● **YOUR INSTRUCTIONS**
Somewhere below are a line with "从奴隶社会到封建社会，天下的" and a later line with "这是无主时代的必然结果。由于". Output exactly those lines and all lines between them.
* * *
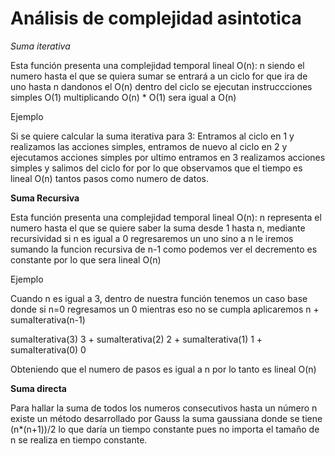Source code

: # Análisis de complejidad asintotica 

_Suma iterativa_

Esta función presenta una complejidad temporal lineal O(n):
n siendo el numero hasta el que se quiera sumar se entrará a un ciclo for que ira de uno hasta n dandonos el O(n) dentro del ciclo se ejecutan instruccciones simples O(1) multiplicando O(n) * O(1) sera igual a O(n)

Ejemplo

Si se quiere calcular la suma iterativa para 3: Entramos al ciclo en 1 y realizamos las acciones simples, entramos de nuevo al ciclo en 2 y ejecutamos acciones simples por ultimo entramos en 3 realizamos acciones simples y salimos del ciclo for por lo que observamos que el tiempo es lineal O(n) tantos pasos como numero de datos.


**Suma Recursiva**

Esta función presenta una complejidad temporal lineal O(n):
n representa el numero hasta el que se quiere saber la suma desde 1 hasta n, mediante recursividad si n es igual a 0 regresaremos un uno sino a n le iremos sumando la funcion recursiva de n-1 como podemos ver el decremento es constante por lo que sera lineal O(n)

Ejemplo 

Cuando n es igual a 3, dentro de nuestra función tenemos un caso base donde si n=0 regresamos un 0 mientras eso no se cumpla aplicaremos n + sumaIterativa(n-1)

sumaIterativa(3)
      3 + sumaIterativa(2)
              2 + sumaIterativa(1)
                   1 + sumaIterativa(0)
                      0
                      
 Obteniendo que el numero de pasos es igual a n por lo tanto es lineal O(n)
 
 
 **Suma directa**
 
 Para hallar la suma de todos los numeros consecutivos hasta un número n existe un método desarrollado por Gauss la suma gaussiana
 donde se tiene (n*(n+1))/2 lo que daría un tiempo constante pues no importa el tamaño de n se realiza en tiempo constante.
                      

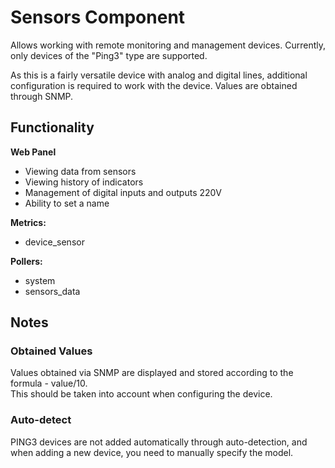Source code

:# Sensors Component
Allows working with remote monitoring and management devices.
Currently, only devices of the "Ping3" type are supported.

As this is a fairly versatile device with analog and digital lines, additional configuration is required to work with the device.
Values are obtained through SNMP.

## Functionality

**Web Panel**

- Viewing data from sensors
- Viewing history of indicators
- Management of digital inputs and outputs 220V
- Ability to set a name

**Metrics:**

- device_sensor

**Pollers:**

- system
- sensors_data


## Notes
### Obtained Values
Values obtained via SNMP are displayed and stored according to the formula - value/10.    
This should be taken into account when configuring the device.

### Auto-detect
PING3 devices are not added automatically through auto-detection, and when adding a new device, you need to manually specify the model.     
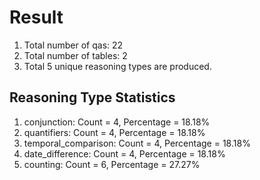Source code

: # Result<br/>
1. Total number of qas: 22<br/>
2. Total number of tables: 2<br/>
3. Total 5 unique reasoning types are produced.<br/>
## **Reasoning Type Statistics**<br/>
1. conjunction: Count = 4, Percentage = 18.18%<br/>
2. quantifiers: Count = 4, Percentage = 18.18%<br/>
3. temporal_comparison: Count = 4, Percentage = 18.18%<br/>
4. date_difference: Count = 4, Percentage = 18.18%<br/>
5. counting: Count = 6, Percentage = 27.27%<br/>
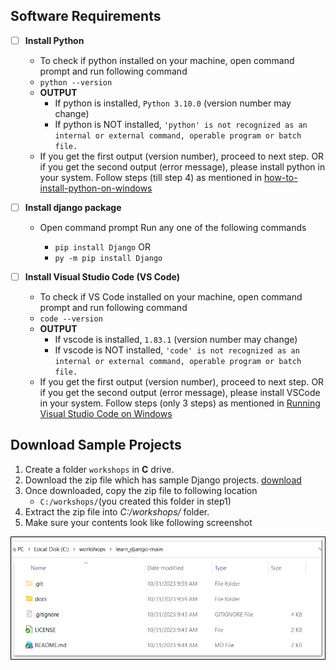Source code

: ## Software Requirements

- [ ] **Install Python**

    - To check if python installed on your machine, open command prompt and run following command
    -  `python --version`
    - **OUTPUT**
        - If python is installed, `Python 3.10.0` (version number may change)
        - If python is NOT installed, `'python' is not recognized as an internal or external command, operable program or batch file.`
    - If you get the first output (version number), proceed to next step. OR if you get the second output (error message), please install python in your system. Follow steps (till step 4) as mentioned in [how-to-install-python-on-windows](https://www.geeksforgeeks.org/how-to-install-python-on-windows/)

- [ ] **Install django package**

  - Open command prompt Run any one of the following commands

    - `pip install Django`
      OR
    - `py -m pip install Django`

- [ ] **Install Visual Studio Code (VS Code)**

    - To check if VS Code installed on your machine, open command prompt and run following command
    - `code --version`
    - **OUTPUT**
        - If vscode is installed, `1.83.1` (version number may change)
        - If vscode is NOT installed, `'code' is not recognized as an internal or external command, operable program or batch file.`
    - If you get the first output (version number), proceed to next step. OR if you get the second output (error message), please install VSCode in your system. Follow steps (only 3 steps) as mentioned in [Running Visual Studio Code on Windows](https://code.visualstudio.com/docs/setup/windows)

## Download Sample Projects

1.  Create a folder `workshops` in **C** drive.
2.  Download the zip file which has sample Django projects. [download](https://github.com/gitruhul/learn_django/archive/refs/heads/main.zip)
3.  Once downloaded, copy the zip file to following location
    - `C:/workshops/`(you created this folder in step1)
4.  Extract the zip file into _C:/workshops/_ folder.
5.  Make sure your contents look like following screenshot

![contents](./docs/images/contents.png)
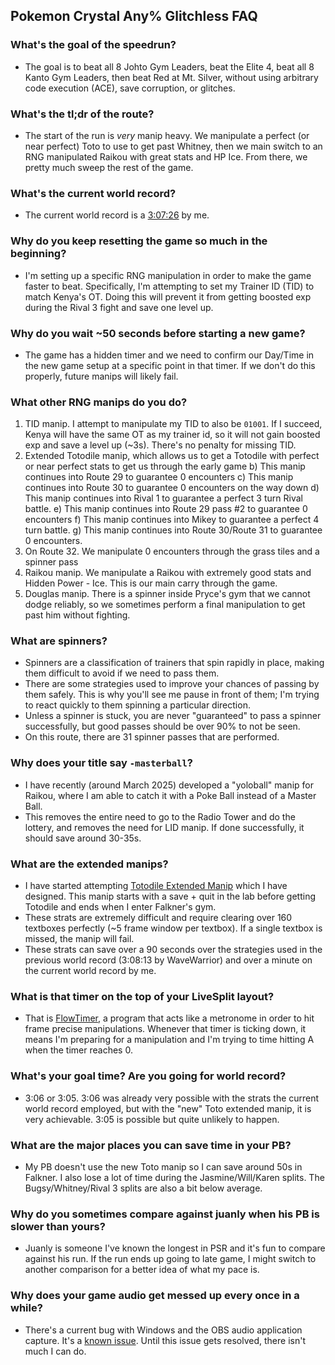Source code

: ## Pokemon Crystal Any% Glitchless FAQ

### What's the goal of the speedrun?
- The goal is to beat all 8 Johto Gym Leaders, beat the Elite 4, beat all 8 Kanto Gym Leaders, then beat Red at Mt. Silver, without using arbitrary code execution (ACE), save corruption, or glitches.

### What's the tl;dr of the route?
- The start of the run is _very_ manip heavy. We manipulate a perfect (or near perfect) Toto to use to get past Whitney, then we main switch to an RNG manipulated Raikou with great stats and HP Ice. From there, we pretty much sweep the rest of the game.

### What's the current world record?
- The current world record is a [3:07:26](https://youtu.be/FulIuHKR7oo) by me.

### Why do you keep resetting the game so much in the beginning?
- I'm setting up a specific RNG manipulation in order to make the game faster to beat. Specifically, I'm attempting to set my Trainer ID (TID) to match Kenya's OT. Doing this will prevent it from getting boosted exp during the Rival 3 fight and save one level up.

### Why do you wait ~50 seconds before starting a new game?
- The game has a hidden timer and we need to confirm our Day/Time in the new game setup at a specific point in that timer. If we don't do this properly, future manips will likely fail.

### What other RNG manips do you do?
1) TID manip. I attempt to manipulate my TID to also be `01001`. If I succeed, Kenya will have the same OT as my trainer id, so it will not gain boosted exp and save a level up (~3s). There's no penalty for missing TID.
2) Extended Totodile manip, which allows us to get a Totodile with perfect or near perfect stats to get us through the early game
   b) This manip continues into Route 29 to guarantee 0 encounters
   c) This manip continues into Route 30 to guarantee 0 encounters on the way down
   d) This manip continues into Rival 1 to guarantee a perfect 3 turn Rival battle.
   e) This manip continues into Route 29 pass #2 to guarantee 0 encounters
   f) This manip continues into Mikey to guarantee a perfect 4 turn battle.
   g) This manip continues into Route 30/Route 31 to guarantee 0 encounters.
3) On Route 32. We manipulate 0 encounters through the grass tiles and a spinner pass
4) Raikou manip. We manipulate a Raikou with extremely good stats and Hidden Power - Ice. This is our main carry through the game.
5) Douglas manip. There is a spinner inside Pryce's gym that we cannot dodge reliably, so we sometimes perform a final manipulation to get past him without fighting.

### What are spinners?
- Spinners are a classification of trainers that spin rapidly in place, making them difficult to avoid if we need to pass them.
- There are some strategies used to improve your chances of passing by them safely. This is why you'll see me pause in front of them; I'm trying to react quickly to them spinning a particular direction.
- Unless a spinner is stuck, you are never "guaranteed" to pass a spinner successfully, but good passes should be over 90% to not be seen.
- On this route, there are 31 spinner passes that are performed.

### Why does your title say `-masterball`?
- I have recently (around March 2025) developed a "yoloball" manip for Raikou, where I am able to catch it with a Poke Ball instead of a Master Ball.
- This removes the entire need to go to the Radio Tower and do the lottery, and removes the need for LID manip. If done successfully, it should save around 30-35s.

### What are the extended manips?
- I have started attempting [Totodile Extended Manip](crystal_extended.md) which I have designed. This manip starts with a save + quit in the lab before getting Totodile and ends when I enter Falkner's gym.
- These strats are extremely difficult and require clearing over 160 textboxes perfectly (~5 frame window per textbox). If a single textbox is missed, the manip will fail.
- These strats can save over a 90 seconds over the strategies used in the previous world record (3:08:13 by WaveWarrior) and over a minute on the current world record by me.

### What is that timer on the top of your LiveSplit layout?
- That is [FlowTimer](https://github.com/stringflow/flowtimer), a program that acts like a metronome in order to hit frame precise manipulations. Whenever that timer is ticking down, it means I'm preparing for a manipulation and I'm trying to time hitting A when the timer reaches 0.

### What's your goal time? Are you going for world record?
- 3:06 or 3:05. 3:06 was already very possible with the strats the current world record employed, but with the "new" Toto extended manip, it is very achievable. 3:05 is possible but quite unlikely to happen.

### What are the major places you can save time in your PB?
- My PB doesn't use the new Toto manip so I can save around 50s in Falkner. I also lose a lot of time during the Jasmine/Will/Karen splits. The Bugsy/Whitney/Rival 3 splits are also a bit below average.

### Why do you sometimes compare against juanly when his PB is slower than yours?
- Juanly is someone I've known the longest in PSR and it's fun to compare against his run. If the run ends up going to late game, I might switch to another comparison for a better idea of what my pace is.

### Why does your game audio get messed up every once in a while?
- There's a current bug with Windows and the OBS audio application capture. It's a [known issue](https://github.com/obsproject/obs-studio/issues/8064). Until this issue gets resolved, there isn't much I can do.
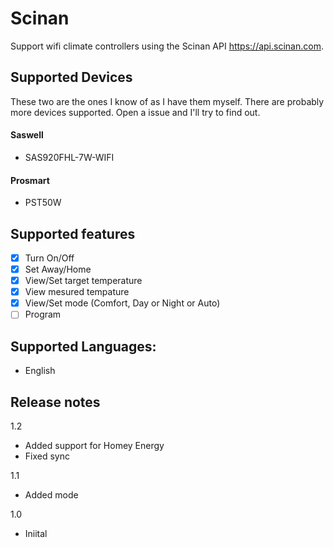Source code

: # Scinan
Support wifi climate controllers using the Scinan API https://api.scinan.com.

## Supported Devices
These two are the ones I know of as I have them myself. There are probably more devices supported. Open a issue and I'll try to find out.

#### Saswell
 - SAS920FHL-7W-WIFI

#### Prosmart
 - PST50W

## Supported features
 - [x] Turn On/Off
 - [x] Set Away/Home
 - [x] View/Set target temperature
 - [x] View mesured tempature
 - [x] View/Set mode (Comfort, Day or Night or Auto)
 - [ ] Program

## Supported Languages:
 - English

## Release notes

1.2
- Added support for Homey Energy
- Fixed sync

1.1
- Added mode

1.0
- Iniital
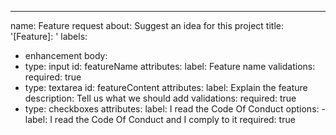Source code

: ---
name: Feature request
about: Suggest an idea for this project
title: '[Feature]: '
labels:
  - enhancement
body:
  - type: input
    id: featureName
    attributes:
      label: Feature name
    validations:
      required: true
  - type: textarea
    id: featureContent
    attributes:
      label: Explain the feature 
      description: Tell us what we should add
    validations:
      required: true
  - type: checkboxes
    attributes:
      label: I read the Code Of Conduct
      options:
        - label: I read the Code Of Conduct and I comply to it
          required: true
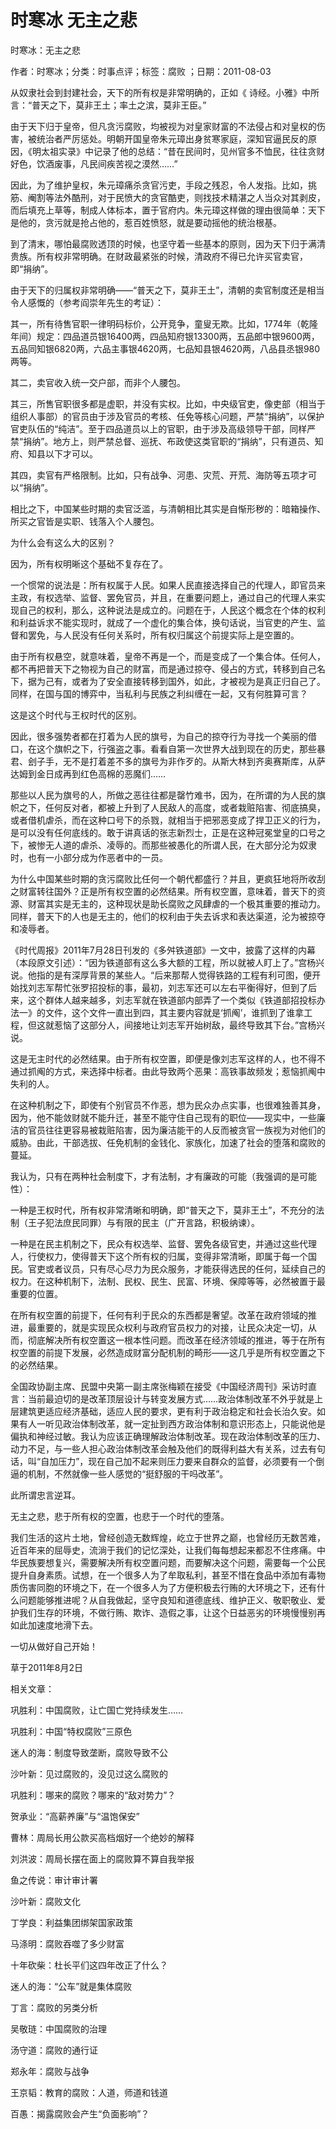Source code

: # 时寒冰  无主之悲  
  
时寒冰：无主之悲  
作者：时寒冰；分类：时事点评；标签：腐败 ；日期：2011-08-03  
从奴隶社会到封建社会，天下的所有权是非常明确的，正如《 诗经。小雅》中所言：“普天之下，莫非王土；率土之滨，莫非王臣。”  
由于天下归于皇帝，但凡贪污腐败，均被视为对皇家财富的不法侵占和对皇权的伤害，被统治者严厉惩处。明朝开国皇帝朱元璋出身贫寒家庭，深知官逼民反的原因，《明太祖实录》中记录了他的总结：“昔在民间时，见州官多不恤民，往往贪财好色，饮酒废事，凡民间疾苦视之漠然……”  
因此，为了维护皇权，朱元璋痛杀贪官污吏，手段之残忍，令人发指。比如，挑筋、阉割等法外酷刑，对于民愤大的贪官酷吏，则找技术精湛之人当众对其剥皮，而后填充上草等，制成人体标本，置于官府内。朱元璋这样做的理由很简单：天下是他的，贪污就是抢占他的，惹百姓愤怒，就是要动摇他的统治根基。  
到了清末，哪怕最腐败透顶的时候，也坚守着一些基本的原则，因为天下归于满清贵族。所有权非常明确。在财政最紧张的时候，清政府不得已允许买官卖官，即“捐纳”。  
由于天下的归属权非常明确——“普天之下，莫非王土”，清朝的卖官制度还是相当令人感慨的（参考阎崇年先生的考证）：  
其一，所有待售官职一律明码标价，公开竞争，童叟无欺。比如，1774年（乾隆年间）规定：四品道员银16400两，四品知府银13300两，五品郎中银9600两，五品同知银6820两，六品主事银4620两，七品知县银4620两，八品县丞银980两等。  
其二，卖官收入统一交户部，而非个人腰包。  
其三，所售官职很多都是虚职，并没有实权。比如，中央级官吏，像吏部（相当于组织人事部）的官员由于涉及官员的考核、任免等核心问题，严禁“捐纳”，以保护官吏队伍的“纯洁”。至于四品道员以上的官职，由于涉及高级领导干部，同样严禁“捐纳”。地方上，则严禁总督、巡抚、布政使这类官职的“捐纳”，只有道员、知府、知县以下才可以。  
其四，卖官有严格限制。比如，只有战争、河患、灾荒、开荒、海防等五项才可以“捐纳”。  
相比之下，中国某些时期的卖官泛滥，与清朝相比其实是自惭形秽的：暗箱操作、所买之官皆是实职、钱落入个人腰包。  
为什么会有这么大的区别？  
因为，所有权明晰这个基础不复存在了。  
一个惯常的说法是：所有权属于人民。如果人民直接选择自己的代理人，即官员来主政，有权选举、监督、罢免官员，并且，在重要问题上，通过自己的代理人来实现自己的权利，那么，这种说法是成立的。问题在于，人民这个概念在个体的权利和利益诉求不能实现时，就成了一个虚化的集合体，换句话说，当官吏的产生、监督和罢免，与人民没有任何关系时，所有权归属这个前提实际上是空置的。  
由于所有权悬空，就意味着，皇帝不再是一个，而是变成了一个集合体。任何人，都不再把普天下之物视为自己的财富，而是通过掠夺、侵占的方式，转移到自己名下，据为己有，或者为了安全直接转移到国外，如此，才被视为是真正归自己了。同样，在国与国的博弈中，当私利与民族之利纠缠在一起，又有何胜算可言？  
这是这个时代与王权时代的区别。  
因此，很多强势者都在打着为人民的旗号，为自己的掠夺行为寻找一个美丽的借口，在这个旗帜之下，行强盗之事。看看自第一次世界大战到现在的历史，那些暴君、刽子手，无不是打着差不多的旗号为非作歹的。从斯大林到齐奥赛斯库，从萨达姆到金日成再到红色高棉的恶魔们……  
那些以人民为旗号的人，所做之恶往往都是罄竹难书，因为，在所谓的为人民的旗帜之下，任何反对者，都被上升到了人民敌人的高度，或者栽赃陷害、彻底搞臭，或者借机虐杀，而在这种口号下的杀戮，就相当于把邪恶变成了捍卫正义的行为，是可以没有任何底线的。敢于讲真话的张志新烈士，正是在这种冠冕堂皇的口号之下，被惨无人道的虐杀、凌辱的。而那些被愚化的所谓人民，在大部分沦为奴隶时，也有一小部分成为作恶者中的一员。  
为什么中国某些时期的贪污腐败比任何一个朝代都盛行？并且，更疯狂地将所收刮之财富转往国外？正是所有权空置的必然结果。所有权空置，意味着，普天下的资源、财富其实是无主的，这种现状是助长腐败之风肆虐的一个极其重要的推动力。同样，普天下的人也是无主的，他们的权利由于失去诉求和表达渠道，沦为被掠夺和凌辱者。  
《时代周报》2011年7月28日刊发的《多舛铁道部》一文中，披露了这样的内幕（本段原文引述）：“因为铁道部有这么多大额的工程，所以就被人盯上了。”宫杨兴说。他指的是有深厚背景的某些人。“后来那帮人觉得铁路的工程有利可图，便开始找刘志军帮忙张罗招投标的事，最初，刘志军还可以左右平衡得好，但到了后来，这个群体人越来越多，刘志军就在铁道部内部弄了一个类似《铁道部招投标办法一》的文件，这个文件一直出到四，其主要内容就是‘抓阄’，谁抓到了谁拿工程，但这就惹恼了这部分人，间接地让刘志军开始树敌，最终导致其下台。”宫杨兴说。  
这是无主时代的必然结果。由于所有权空置，即便是像刘志军这样的人，也不得不通过抓阄的方式，来选择中标者。由此导致两个恶果：高铁事故频发；惹恼抓阄中失利的人。  
在这种机制之下，即使有个别官员不作恶，想为民众办点实事，也很难独善其身，因为，他不能敛财就不能升迁，甚至不能守住自己现有的职位——现实中，一些廉洁的官员往往更容易被栽赃陷害，因为廉洁能干的人反而被贪官一族视为对他们的威胁。由此，干部选拔、任免机制的金钱化、家族化，加速了社会的堕落和腐败的蔓延。  
我认为，只有在两种社会制度下，才有法制，才有廉政的可能（我强调的是可能性）：  
一种是王权时代，所有权非常清晰和明确，即“普天之下，莫非王土”，不充分的法制（王子犯法庶民同罪）与有限的民主（广开言路，积极纳谏）。  
一种是在民主机制之下，民众有权选举、监督、罢免各级官吏，并通过这些代理人，行使权力，使得普天下这个所有权的归属，变得非常清晰，即属于每一个国民。官吏或者议员，只有尽心尽力为民众服务，才能获得选民的任何，延续自己的权力。在这种机制下，法制、民权、民生、民富、环境、保障等等，必然被置于最重要的位置。  
在所有权空置的前提下，任何有利于民众的东西都是奢望。改革在政府领域的推进，最重要的，就是实现民众权利与政府官员权力的对接，让民众决定一切，从而，彻底解决所有权空置这一根本性问题。而改革在经济领域的推进，等于在所有权空置的前提下发展，必然造成财富分配机制的畸形——这几乎是所有权空置之下的必然结果。  
全国政协副主席、民盟中央第一副主席张梅颖在接受《中国经济周刊》采访时直言：当前最迫切的是改革顶层设计与转变发展方式……政治体制改革不外乎就是上层建筑更适应经济基础，适应人民的要求，更有利于政治稳定和社会长治久安。如果有人一听见政治体制改革，就一定扯到西方政治体制和意识形态上，只能说他是偏执和神经过敏。我认为应该正确理解政治体制改革。现在政治体制改革的压力、动力不足，与一些人担心政治体制改革会触及他们的既得利益大有关系，过去有句话，叫“自加压力”，现在自己加不起来则压力要来自群众的监督，必须要有一个倒逼的机制，不然就像一些人感觉的“挺舒服的干吗改革”。  
此所谓忠言逆耳。  
无主之悲，悲于所有权的空置，也悲于一个时代的堕落。  
我们生活的这片土地，曾经创造无数辉煌，屹立于世界之巅，也曾经历无数苦难，近百年来的屈辱史，流淌于我们的记忆深处，让我们每每想起来都忍不住疼痛。中华民族要想复兴，需要解决所有权空置问题，而要解决这个问题，需要每一个公民提升自身素质。试想，在一个很多人为了牟取私利，甚至不惜在食品中添加有毒物质伤害同胞的环境之下，在一个很多人为了方便积极去行贿的大环境之下，还有什么问题能够推进呢？从自我做起，坚守良知和道德底线、维护正义、敬职敬业、爱护我们生存的环境，不做行贿、欺诈、造假之事，让这个日益恶劣的环境慢慢别再如此加速度地滑下去。  
一切从做好自己开始！  
草于2011年8月2日  
  
相关文章：  
巩胜利：中国腐败，让亡国亡党持续发生……  
巩胜利：中国“特权腐败”三原色  
迷人的海：制度导致垄断，腐败导致不公  
沙叶新：见过腐败的，没见过这么腐败的  
巩胜利：哪来的腐败？哪来的“敌对势力”？  
贺承业：“高薪养廉”与“温饱保安”  
曹林：周局长用公款买高档烟好一个绝妙的解释  
刘洪波：周局长摆在面上的腐败算不算自我举报  
鱼之传说：审计审计署  
沙叶新：腐败文化  
丁学良：利益集团绑架国家政策  
马涤明：腐败吞噬了多少财富  
十年砍柴：杜长平们这四年改正了什么？  
迷人的海：“公车”就是集体腐败  
丁言：腐败的另类分析  
吴敬琏：中国腐败的治理  
汤守道：腐败的通行证  
郑永年：腐败与战争  
王京韬：教育的腐败：人道，师道和钱道  
百愚：揭露腐败会产生“负面影响”？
* * *
● **COMPLETED TASK**
从奴隶社会到封建社会，天下的所有权是非常明确的，正如《 诗经。小雅》中所言：“普天之下，莫非王土；率土之滨，莫非王臣。”  
由于天下归于皇帝，但凡贪污腐败，均被视为对皇家财富的不法侵占和对皇权的伤害，被统治者严厉惩处。明朝开国皇帝朱元璋出身贫寒家庭，深知官逼民反的原因，《明太祖实录》中记录了他的总结：“昔在民间时，见州官多不恤民，往往贪财好色，饮酒废事，凡民间疾苦视之漠然……”  
因此，为了维护皇权，朱元璋痛杀贪官污吏，手段之残忍，令人发指。比如，挑筋、阉割等法外酷刑，对于民愤大的贪官酷吏，则找技术精湛之人当众对其剥皮，而后填充上草等，制成人体标本，置于官府内。朱元璋这样做的理由很简单：天下是他的，贪污就是抢占他的，惹百姓愤怒，就是要动摇他的统治根基。  
到了清末，哪怕最腐败透顶的时候，也坚守着一些基本的原则，因为天下归于满清贵族。所有权非常明确。在财政最紧张的时候，清政府不得已允许买官卖官，即“捐纳”。  
由于天下的归属权非常明确——“普天之下，莫非王土”，清朝的卖官制度还是相当令人感慨的（参考阎崇年先生的考证）：  
其一，所有待售官职一律明码标价，公开竞争，童叟无欺。比如，1774年（乾隆年间）规定：四品道员银16400两，四品知府银13300两，五品郎中银9600两，五品同知银6820两，六品主事银4620两，七品知县银4620两，八品县丞银980两等。  
其二，卖官收入统一交户部，而非个人腰包。  
其三，所售官职很多都是虚职，并没有实权。比如，中央级官吏，像吏部（相当于组织人事部）的官员由于涉及官员的考核、任免等核心问题，严禁“捐纳”，以保护官吏队伍的“纯洁”。至于四品道员以上的官职，由于涉及高级领导干部，同样严禁“捐纳”。地方上，则严禁总督、巡抚、布政使这类官职的“捐纳”，只有道员、知府、知县以下才可以。  
其四，卖官有严格限制。比如，只有战争、河患、灾荒、开荒、海防等五项才可以“捐纳”。  
相比之下，中国某些时期的卖官泛滥，与清朝相比其实是自惭形秽的：暗箱操作、所买之官皆是实职、钱落入个人腰包。  
为什么会有这么大的区别？  
因为，所有权明晰这个基础不复存在了。  
一个惯常的说法是：所有权属于人民。如果人民直接选择自己的代理人，即官员来主政，有权选举、监督、罢免官员，并且，在重要问题上，通过自己的代理人来实现自己的权利，那么，这种说法是成立的。问题在于，人民这个概念在个体的权利和利益诉求不能实现时，就成了一个虚化的集合体，换句话说，当官吏的产生、监督和罢免，与人民没有任何关系时，所有权归属这个前提实际上是空置的。  
由于所有权悬空，就意味着，皇帝不再是一个，而是变成了一个集合体。任何人，都不再把普天下之物视为自己的财富，而是通过掠夺、侵占的方式，转移到自己名下，据为己有，或者为了安全直接转移到国外，如此，才被视为是真正归自己了。同样，在国与国的博弈中，当私利与民族之利纠缠在一起，又有何胜算可言？  
这是这个时代与王权时代的区别。  
因此，很多强势者都在打着为人民的旗号，为自己的掠夺行为寻找一个美丽的借口，在这个旗帜之下，行强盗之事。看看自第一次世界大战到现在的历史，那些暴君、刽子手，无不是打着差不多的旗号为非作歹的。从斯大林到齐奥赛斯库，从萨达姆到金日成再到红色高棉的恶魔们……  
那些以人民为旗号的人，所做之恶往往都是罄竹难书，因为，在所谓的为人民的旗帜之下，任何反对者，都被上升到了人民敌人的高度，或者栽赃陷害、彻底搞臭，或者借机虐杀，而在这种口号下的杀戮，就相当于把邪恶变成了捍卫正义的行为，是可以没有任何底线的。敢于讲真话的张志新烈士，正是在这种冠冕堂皇的口号之下，被惨无人道的虐杀、凌辱的。而那些被愚化的所谓人民，在大部分沦为奴隶时，也有一小部分成为作恶者中的一员。  
为什么中国某些时期的贪污腐败比任何一个朝代都盛行？并且，更疯狂地将所收刮之财富转往国外？正是所有权空置的必然结果。所有权空置，意味着，普天下的资源、财富其实是无主的，这种现状是助长腐败之风肆虐的一个极其重要的推动力。同样，普天下的人也是无主的，他们的权利由于失去诉求和表达渠道，沦为被掠夺和凌辱者。  
《时代周报》2011年7月28日刊发的《多舛铁道部》一文中，披露了这样的内幕（本段原文引述）：“因为铁道部有这么多大额的工程，所以就被人盯上了。”宫杨兴说。他指的是有深厚背景的某些人。“后来那帮人觉得铁路的工程有利可图，便开始找刘志军帮忙张罗招投标的事，最初，刘志军还可以左右平衡得好，但到了后来，这个群体人越来越多，刘志军就在铁道部内部弄了一个类似《铁道部招投标办法一》的文件，这个文件一直出到四，其主要内容就是‘抓阄’，谁抓到了谁拿工程，但这就惹恼了这部分人，间接地让刘志军开始树敌，最终导致其下台。”宫杨兴说。  
这是无主时代的必然结果。由于所有权空置，即便是像刘志军这样的人，也不得不通过抓阄的方式，来选择中标者。由此导致两个恶果：高铁事故频发；惹恼抓阄中失利的人。  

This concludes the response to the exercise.